Which lines in the records below contain the word "represents"? Return each of them.
(INPUT Opens)
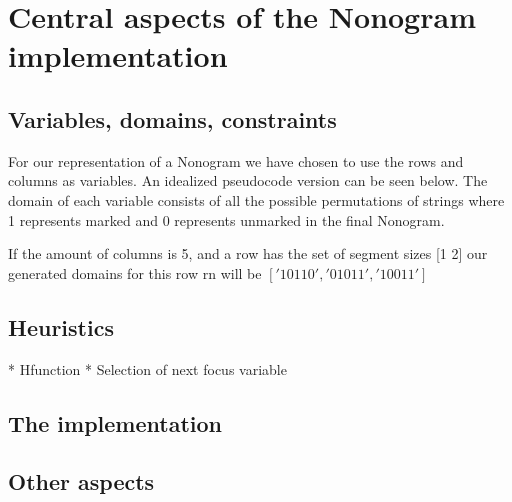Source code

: 
\section{Central aspects of the Nonogram implementation}
\subsection{Variables, domains, constraints}
For our representation of a Nonogram we have chosen to
use the rows and columns as variables. An idealized pseudocode
version can be seen below. The domain of each variable consists
of all the possible permutations of strings where 1 represents
marked and 0 represents unmarked in the final Nonogram.

If the amount of columns is 5, and a row has the set of segment
sizes [1 2] our generated domains for this row rn will be
$ ['10110','01011', '10011'] $



\subsection{Heuristics}
* H\-function
* Selection of next focus variable

\subsection*{The implementation}

\subsection{Other aspects}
(INPUT Closes)
WRITTEN RESPONSE:
of all the possible permutations of strings where 1 represents
marked and 0 represents unmarked in the final Nonogram.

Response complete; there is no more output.